Vous savez, quelqu’un qui est cambriolé, c’est un gros problème. Il faut d’ailleurs faire reculer cette insécurité concrète. Il faut aussi lutter contre le sentiment d’insécurité. Quand, dans la campagne, Mme Vassal disait qu’elle ne voulait pas venir au Vieux-Port à 18h de peur de se faire agresser. Excusez-moi, je suis régulièrement sur le Vieux-Port, à 18h, 20h ou 23h, il ne m’est absolument jamais rien arrivé. Il y a ce sentiment que Marseille serait une ville de non-droit, que ce serait Chicago dans les années 1930. C’est invraisemblable. Il y a une vraie insécurité qui existe, sur laquelle nous devons lutter au quotidien avec la police au plus proche des habitants. Et puis il y a ce sentiment d’insécurité qui est très fort. Le faire reculer passe par une présence policière accrue qui doit faire reculer ce sentiment-là. On vient très bien au Vieux-Port sans aucun problème.

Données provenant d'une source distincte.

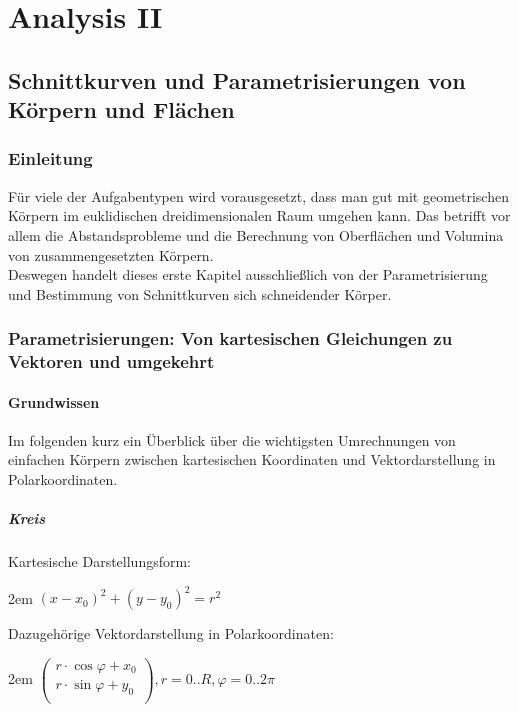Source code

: \documentclass[11pt,final]{scrreprt}
\begin{document}
\part{Analysis II}

\chapter{Schnittkurven und Parametrisierungen von Körpern und Flächen}

\section{Einleitung}

Für viele der Aufgabentypen wird vorausgesetzt, dass man gut mit geometrischen Körpern im euklidischen dreidimensionalen Raum umgehen kann. Das betrifft vor allem die Abstandsprobleme und die Berechnung von Oberflächen und Volumina von zusammengesetzten Körpern.\\
Deswegen handelt dieses erste Kapitel ausschließlich von der Parametrisierung und Bestimmung von Schnittkurven sich schneidender Körper.

\section{Parametrisierungen: Von kartesischen Gleichungen zu Vektoren und umgekehrt}

\subsection{Grundwissen}

Im folgenden kurz ein Überblick über die wichtigsten Umrechnungen von einfachen Körpern zwischen kartesischen Koordinaten und Vektordarstellung in Polarkoordinaten.

\subsubsection{Kreis}

Kartesische Darstellungsform:

\begingroup
\leftskip2em 
$ (x-x_0)^2+(y-y_0)^2 = r^2 $\\
\par	
\endgroup

Dazugehörige Vektordarstellung in Polarkoordinaten:

\begingroup
\leftskip2em 
$ \left( \begin{matrix}
r\cdot\cos\varphi+x_0\\r\cdot\sin\varphi+y_0\\
\end{matrix} \right), r=0..R, \varphi=0..2\pi $
\par	
\endgroup
\end{document}
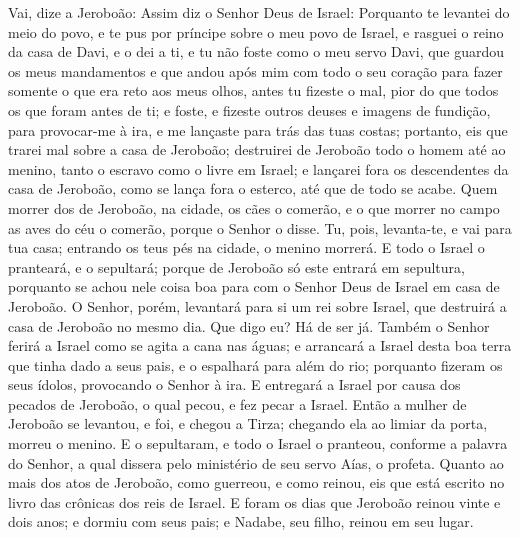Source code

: Vai, dize a Jeroboão: Assim diz o Senhor Deus de Israel: Porquanto
te levantei do meio do povo, e te pus por príncipe sobre o meu povo
de Israel, e rasguei o reino da casa de Davi, e o dei a ti, e tu
não foste como o meu servo Davi, que guardou os meus mandamentos e
que andou após mim com todo o seu coração para fazer somente o que
era reto aos meus olhos, antes tu fizeste o mal, pior do que
todos os que foram antes de ti; e foste, e fizeste outros deuses e
imagens de fundição, para provocar-me à ira, e me lançaste para trás
das tuas costas; portanto, eis que trarei mal sobre a casa de
Jeroboão; destruirei de Jeroboão todo o homem até ao menino, tanto o
escravo como o livre em Israel; e lançarei fora os descendentes da
casa de Jeroboão, como se lança fora o esterco, até que de todo se
acabe. Quem morrer dos de Jeroboão, na cidade, os cães o
comerão, e o que morrer no campo as aves do céu o comerão, porque o
Senhor o disse. Tu, pois, levanta-te, e vai para tua casa;
entrando os teus pés na cidade, o menino morrerá. E todo o
Israel o pranteará, e o sepultará; porque de Jeroboão só este
entrará em sepultura, porquanto se achou nele coisa boa para com o
Senhor Deus de Israel em casa de Jeroboão. O Senhor, porém,
levantará para si um rei sobre Israel, que destruirá a casa de
Jeroboão no mesmo dia. Que digo eu? Há de ser já. Também o
Senhor ferirá a Israel como se agita a cana nas águas; e arrancará a
Israel desta boa terra que tinha dado a seus pais, e o espalhará
para além do rio; porquanto fizeram os seus ídolos, provocando o
Senhor à ira. E entregará a Israel por causa dos pecados de
Jeroboão, o qual pecou, e fez pecar a Israel. Então a mulher
de Jeroboão se levantou, e foi, e chegou a Tirza; chegando ela ao
limiar da porta, morreu o menino. E o sepultaram, e todo o
Israel o pranteou, conforme a palavra do Senhor, a qual dissera pelo
ministério de seu servo Aías, o profeta. Quanto ao mais dos
atos de Jeroboão, como guerreou, e como reinou, eis que está escrito
no livro das crônicas dos reis de Israel. E foram os dias que
Jeroboão reinou vinte e dois anos; e dormiu com seus pais; e Nadabe,
seu filho, reinou em seu lugar.

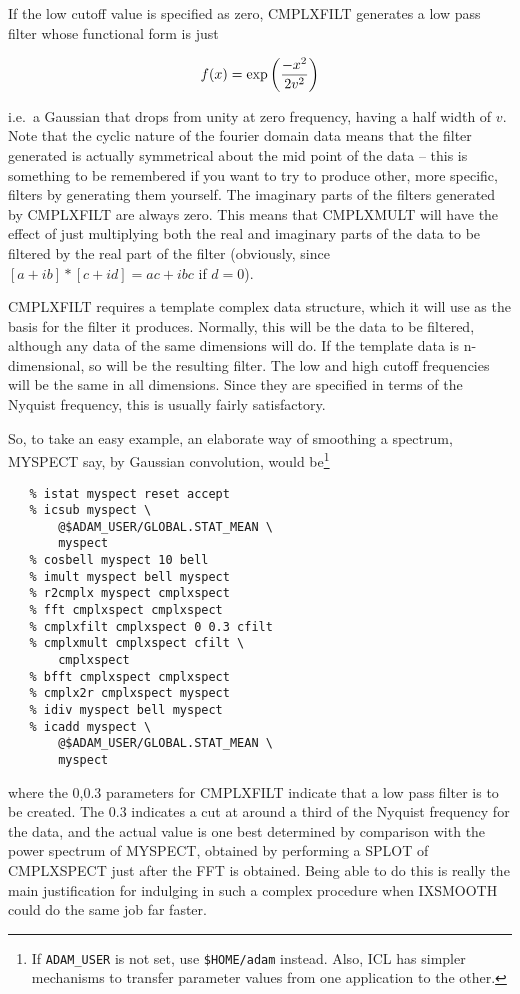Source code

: If the low cutoff value is specified as zero, CMPLXFILT generates
a low pass filter whose functional form is just

$$f(x) = \exp{\left({{-x^2}\over{2 v^2}}\right)}$$

i.e.\ a Gaussian that drops from unity at zero frequency, having a half
width of $v$.  Note that the cyclic nature of the fourier domain data means
that the filter generated is actually symmetrical about the mid point of
the data -- this is something to be remembered if you want to try to
produce other, more specific, filters by generating them yourself.
The imaginary parts of the filters generated by CMPLXFILT are always
zero.  This means that CMPLXMULT will have the effect of just multiplying
both the real and imaginary parts of the data to be filtered by the real
part of the filter (obviously, since $[a+ib]*[c+id] = ac+ibc$ if $d=0$).

CMPLXFILT requires a template complex data structure, which it will
use as the basis for the filter it produces.  Normally, this will be the
data to be filtered, although any data of the same dimensions will do.
If the template data is n-dimensional, so will be the resulting filter.  The
low and high cutoff frequencies will be the same in all dimensions.  Since
they are specified in terms of the Nyquist frequency, this is usually
fairly satisfactory.

So, to take an easy example, an elaborate way of smoothing a spectrum,
MYSPECT say, by Gaussian convolution, would be\footnote{
   If {\tt ADAM\_USER} is not set, use {\tt \$HOME/adam} instead.  Also,
   ICL has simpler mechanisms to transfer parameter values from one
   application to the other.}

\begin{verbatim}
   % istat myspect reset accept
   % icsub myspect \
       @$ADAM_USER/GLOBAL.STAT_MEAN \
       myspect
   % cosbell myspect 10 bell
   % imult myspect bell myspect
   % r2cmplx myspect cmplxspect
   % fft cmplxspect cmplxspect
   % cmplxfilt cmplxspect 0 0.3 cfilt
   % cmplxmult cmplxspect cfilt \
       cmplxspect
   % bfft cmplxspect cmplxspect
   % cmplx2r cmplxspect myspect
   % idiv myspect bell myspect
   % icadd myspect \
       @$ADAM_USER/GLOBAL.STAT_MEAN \
       myspect
\end{verbatim}

where the 0,0.3 parameters for CMPLXFILT indicate that a low pass filter 
is to be created.  The 0.3 indicates a cut at around a third of the Nyquist
frequency for the data,
and the actual value is one best determined by comparison with the power
spectrum of MYSPECT, obtained by performing a SPLOT of CMPLXSPECT just after
the FFT is obtained.  Being able to do this is really the main justification
for indulging in such a complex procedure when IXSMOOTH could do the same
job far faster.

LA RÉPUBLIQUE, C’EST QUOI ?
Pierre-Marie Ganozzi : « La République c’est une utopie, c’est l’idée formidable selon laquelle nous pouvons vivre ensemble, nous devons vivre ensemble. Rien n’est facile mais nous y travaillons, avec le maire Benoît Payan et tous les élus de la majorité municipale pour que notre République, j’ai presque envie de dire la «République marseillaise» se vive au quotidien. »

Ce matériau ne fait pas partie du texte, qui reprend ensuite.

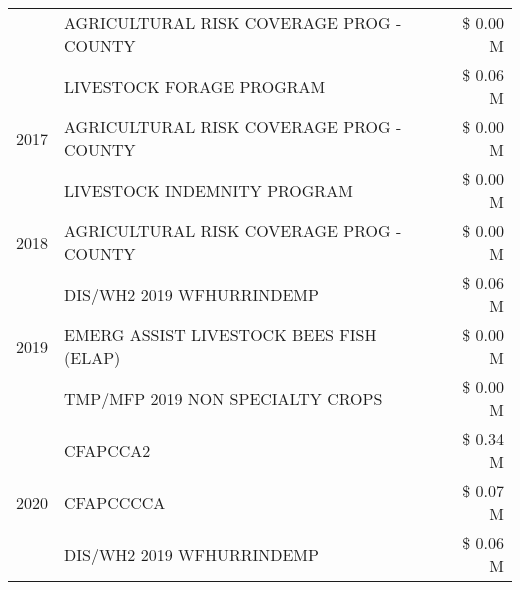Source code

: \begin{tabular}{llr}
 & AGRICULTURAL RISK COVERAGE PROG - COUNTY & \$ 0.00 M \\
\cline{1-3}
\multirow[t]{3}{*}{2017} & LIVESTOCK FORAGE PROGRAM & \$ 0.06 M \\
 & AGRICULTURAL RISK COVERAGE PROG - COUNTY & \$ 0.00 M \\
 & LIVESTOCK INDEMNITY PROGRAM & \$ 0.00 M \\
\cline{1-3}
2018 & AGRICULTURAL RISK COVERAGE PROG - COUNTY & \$ 0.00 M \\
\cline{1-3}
\multirow[t]{3}{*}{2019} & DIS/WH2 2019 WFHURRINDEMP & \$ 0.06 M \\
 & EMERG ASSIST LIVESTOCK BEES FISH (ELAP) & \$ 0.00 M \\
 & TMP/MFP 2019 NON SPECIALTY CROPS & \$ 0.00 M \\
\cline{1-3}
\multirow[t]{3}{*}{2020} & CFAPCCA2 & \$ 0.34 M \\
 & CFAPCCCCA & \$ 0.07 M \\
 & DIS/WH2 2019 WFHURRINDEMP & \$ 0.06 M \\
\cline{1-3}
\bottomrule
\end{tabular}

Chaque semaine posez vos questions à nos invités sur lamarseillaise.fr l’une d’entre elles sera tirée au sort comme celle de Colette Drogoz :
Je possède un garage donnant sur la rue, je ne peux ni entrer ni sortir car des voisins se garent devant en toute impunité. Pourquoi personne ne m’aide ? Cela dure depuis 10 ans !!!!

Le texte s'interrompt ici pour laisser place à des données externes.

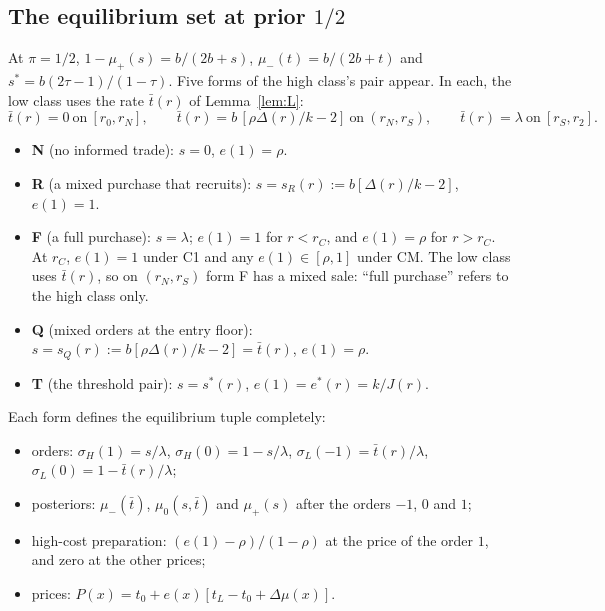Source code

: \documentclass[11pt]{article}
\theoremstyle{definition}
\begin{document}
\subsection{The equilibrium set at prior $1/2$}

At $\pi=1/2$, $1-\mu_+(s)=b/(2b+s)$, $\mu_-(t)=b/(2b+t)$ and $s^*=b(2\tau-1)/(1-\tau)$. Five forms of the high
class's pair appear. In each, the low class uses the rate $\bar t(r)$ of Lemma~\ref{lem:L}:
\[
\bar t(r)=0\ \text{on}\ [r_0,r_N],\qquad \bar t(r)=b\,[\rho\Delta(r)/k-2]\ \text{on}\ (r_N,r_S),\qquad \bar t(r)=\lambda\ \text{on}\ [r_S,r_2].
\]
\begin{itemize}
\item \textbf{N} (no informed trade): $s=0$, $e(1)=\rho$.
\item \textbf{R} (a mixed purchase that recruits): $s=s_R(r):=b[\Delta(r)/k-2]$, $e(1)=1$.
\item \textbf{F} (a full purchase): $s=\lambda$; $e(1)=1$ for $r<r_C$, and $e(1)=\rho$ for $r>r_C$. At $r_C$,
  $e(1)=1$ under C1 and any $e(1)\in[\rho,1]$ under CM. The low class uses $\bar t(r)$, so on $(r_N,r_S)$ form F
  has a mixed sale: ``full purchase'' refers to the high class only.
\item \textbf{Q} (mixed orders at the entry floor): $s=s_Q(r):=b[\rho\Delta(r)/k-2]=\bar t(r)$, $e(1)=\rho$.
\item \textbf{T} (the threshold pair): $s=s^*(r)$, $e(1)=e^*(r)=k/J(r)$.
\end{itemize}
Each form defines the equilibrium tuple completely:
\begin{itemize}
\item orders: $\sigma_H(1)=s/\lambda$, $\sigma_H(0)=1-s/\lambda$, $\sigma_L(-1)=\bar t(r)/\lambda$, $\sigma_L(0)=1-\bar t(r)/\lambda$;
\item posteriors: $\mu_-(\bar t)$, $\mu_0(s,\bar t)$ and $\mu_+(s)$ after the orders $-1$, $0$ and $1$;
\item high-cost preparation: $(e(1)-\rho)/(1-\rho)$ at the price of the order $1$, and zero at the other prices;
\item prices: $P(x)=t_0+e(x)[t_L-t_0+\Delta\mu(x)]$.
\end{itemize}
\end{document}

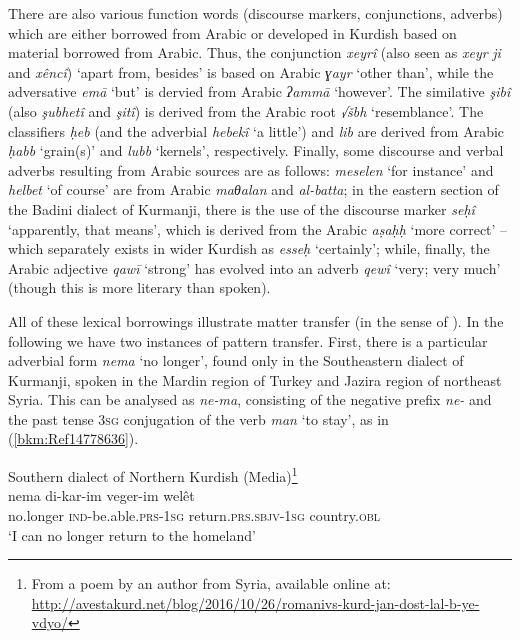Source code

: \documentclass[output=paper]{langsci/langscibook}
\begin{document}
There are also various function words (discourse markers, conjunctions, adverbs) which are either borrowed from Arabic or developed in Kurdish based on material borrowed from Arabic. Thus, the conjunction \textit{xeyrî} (also seen as \textit{xeyr} \textit{ji} and \textit{xêncî}) ‘apart from, besides’ is based on Arabic \textit{ɣayr} ‘other than’, while the adversative \textit{emā} ‘but’ is dervied from Arabic \textit{ʔammā} ‘however’. The similative \textit{şibî} (also \textit{şubhetî} and \textit{şitî}) is derived from the Arabic root \textit{√šbh} ‘resemblance’. The classifiers \textit{ḥeb} (and the adverbial \textit{hebekî} ‘a little’) and \textit{lib} are derived from Arabic \textit{ḥabb} ‘grain(s)’ and \textit{lubb} ‘kernels’, respectively. Finally, some discourse and verbal adverbs resulting from Arabic sources are as follows: \textit{meselen} ‘for instance’ and \textit{helbet} ‘of course’ are from Arabic \textit{maθalan} and \textit{al-batta}; in the eastern section of the Badini dialect of Kurmanji, there is the use of the discourse marker \textit{seḥî} ‘apparently, that means’, which is derived from the Arabic \textit{aṣaḥḥ} ‘more correct’ – which separately exists in wider Kurdish as \textit{esseḥ} ‘certainly’; while, finally, the Arabic adjective \textit{qawī} ‘strong’ has evolved into an adverb \textit{qewî} ‘very; very much’ (though this is more literary than spoken).      

All of these lexical borrowings illustrate matter transfer (in the sense of \citealt{MatrasSakel2007}). In the following we have two instances of pattern transfer. First, there is a particular adverbial form \textit{nema} ‘no longer’, found only in the Southeastern dialect of Kurmanji, spoken in the Mardin region of Turkey and Jazira region of northeast Syria. This can be analysed as \textit{ne-ma}, consisting of the negative prefix \textit{ne-} and the past tense 3\textsc{sg} conjugation of the verb \textit{man} ‘to stay’, as in (\ref{bkm:Ref14778636}).

\ea
Southern dialect of Northern Kurdish (Media)\label{bkm:Ref14778636}\footnote{From a poem by an author from Syria, available online at: \url{http://avestakurd.net/blog/2016/10/26/romanivs-kurd-jan-dost-lal-b-ye-vdyo/}} \\
\gll nema di-kar-im veger-im welêt\\
     no.longer \textsc{ind}{}-be.able.\textsc{prs-1sg} return.\textsc{prs.sbjv-1sg} country.\textsc{obl}\\
\glt `I can no longer return to the homeland'\z
\end{document}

Bonjour Colette. Ce que je peux vous dire, c’est que normalement il faut faire le 17 dans ce cas-là. Si ça ne fonctionne pas, il faut faire allô mairie qui peut être en direct avec la fourrière. Je vais voir ce qu’il se passe concrètement pour vous car il y a eu un temps d’adaptation mais la fourrière fonctionne désormais. En 2025, on en était à 11 000 mises en fourrière. Le début de l’année 2026, on est dans des ratios encore supérieurs et nous allons recevoir de nouveaux équipements pour encore augmenter notre capacité d’intervention.
En outre, nous sommes à la recherche d’un deuxième site pour faire une deuxième fourrière dans les quartiers sud. Je vous donne un petit scoop : ça avance bien. J’espère que d’ici la fin de l’année 2026 on aura à la fois un deuxième site de fourrière dans le sud et de nouveaux équipements. Les deux réunis permettront à la fourrière d’être encore plus performante et donc pour Colette et pour les autres de multiplier les interventions. J’ai donné des consignes très claires en ce sens : on verbalise et on met en fourrière car l’insécurité routière à Marseille, ça suffit.